Return the entries below exactly as written.

[Saved data entries]
....
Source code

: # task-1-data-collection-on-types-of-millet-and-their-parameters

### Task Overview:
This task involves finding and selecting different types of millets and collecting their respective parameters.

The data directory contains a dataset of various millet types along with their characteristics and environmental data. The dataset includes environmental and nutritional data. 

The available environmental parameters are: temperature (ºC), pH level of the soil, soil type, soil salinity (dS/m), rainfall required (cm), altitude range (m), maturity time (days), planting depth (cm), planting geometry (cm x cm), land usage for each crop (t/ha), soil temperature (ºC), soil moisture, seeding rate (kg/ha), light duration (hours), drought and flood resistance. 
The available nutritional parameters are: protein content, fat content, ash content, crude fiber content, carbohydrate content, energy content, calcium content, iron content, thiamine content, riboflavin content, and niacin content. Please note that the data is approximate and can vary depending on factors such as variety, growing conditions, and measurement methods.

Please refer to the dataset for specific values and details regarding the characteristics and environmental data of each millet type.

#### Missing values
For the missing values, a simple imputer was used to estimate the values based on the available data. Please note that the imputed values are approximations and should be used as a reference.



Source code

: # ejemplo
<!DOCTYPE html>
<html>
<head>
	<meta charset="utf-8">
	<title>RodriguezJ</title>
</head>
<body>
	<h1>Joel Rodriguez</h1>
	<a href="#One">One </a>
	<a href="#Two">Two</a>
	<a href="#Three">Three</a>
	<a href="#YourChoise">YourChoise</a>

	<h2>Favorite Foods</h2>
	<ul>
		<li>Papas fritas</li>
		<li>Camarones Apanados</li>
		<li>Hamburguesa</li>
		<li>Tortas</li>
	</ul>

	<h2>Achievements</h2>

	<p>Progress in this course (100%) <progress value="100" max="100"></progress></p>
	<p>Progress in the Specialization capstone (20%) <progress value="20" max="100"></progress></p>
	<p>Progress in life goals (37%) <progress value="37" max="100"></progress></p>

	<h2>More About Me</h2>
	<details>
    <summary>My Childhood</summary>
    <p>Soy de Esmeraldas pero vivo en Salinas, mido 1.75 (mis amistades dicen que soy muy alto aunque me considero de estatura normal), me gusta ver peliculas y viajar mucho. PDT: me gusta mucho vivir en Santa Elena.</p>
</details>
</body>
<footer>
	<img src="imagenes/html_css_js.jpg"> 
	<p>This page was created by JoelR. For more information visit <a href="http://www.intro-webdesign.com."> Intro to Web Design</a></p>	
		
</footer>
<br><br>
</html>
....
**Response to the task**:
Source code

: # task-1-data-collection-on-types-of-millet-and-their-parameters

### Task Overview:
This task involves finding and selecting different types of millets and collecting their respective parameters.

The data directory contains a dataset of various millet types along with their characteristics and environmental data. The dataset includes environmental and nutritional data. 

The available environmental parameters are: temperature (ºC), pH level of the soil, soil type, soil salinity (dS/m), rainfall required (cm), altitude range (m), maturity time (days), planting depth (cm), planting geometry (cm x cm), land usage for each crop (t/ha), soil temperature (ºC), soil moisture, seeding rate (kg/ha), light duration (hours), drought and flood resistance. 
The available nutritional parameters are: protein content, fat content, ash content, crude fiber content, carbohydrate content, energy content, calcium content, iron content, thiamine content, riboflavin content, and niacin content. Please note that the data is approximate and can vary depending on factors such as variety, growing conditions, and measurement methods.

Please refer to the dataset for specific values and details regarding the characteristics and environmental data of each millet type.

#### Missing values
For the missing values, a simple imputer was used to estimate the values based on the available data. Please note that the imputed values are approximations and should be used as a reference.



Source code

: # ejemplo
<!DOCTYPE html>
<html>
<head>
	<meta charset="utf-8">
	<title>RodriguezJ</title>
</head>
<body>
	<h1>Joel Rodriguez</h1>
	<a href="#One">One </a>
	<a href="#Two">Two</a>
	<a href="#Three">Three</a>
	<a href="#YourChoise">YourChoise</a>

	<h2>Favorite Foods</h2>
	<ul>
		<li>Papas fritas</li>
		<li>Camarones Apanados</li>
		<li>Hamburguesa</li>
		<li>Tortas</li>
	</ul>

	<h2>Achievements</h2>

	<p>Progress in this course (100%) <progress value="100" max="100"></progress></p>
	<p>Progress in the Specialization capstone (20%) <progress value="20" max="100"></progress></p>
	<p>Progress in life goals (37%) <progress value="37" max="100"></progress></p>

	<h2>More About Me</h2>
	<details>
    <summary>My Childhood</summary>
    <p>Soy de Esmeraldas pero vivo en Salinas, mido 1.75 (mis amistades dicen que soy muy alto aunque me considero de estatura normal), me gusta ver peliculas y viajar mucho. PDT: me gusta mucho vivir en Santa Elena.</p>
</details>
</body>
<footer>
	<img src="imagenes/html_css_js.jpg"> 
	<p>This page was created by JoelR. For more information visit <a href="http://www.intro-webdesign.com."> Intro to Web Design</a></p>	
		
</footer>
<br><br>
</html>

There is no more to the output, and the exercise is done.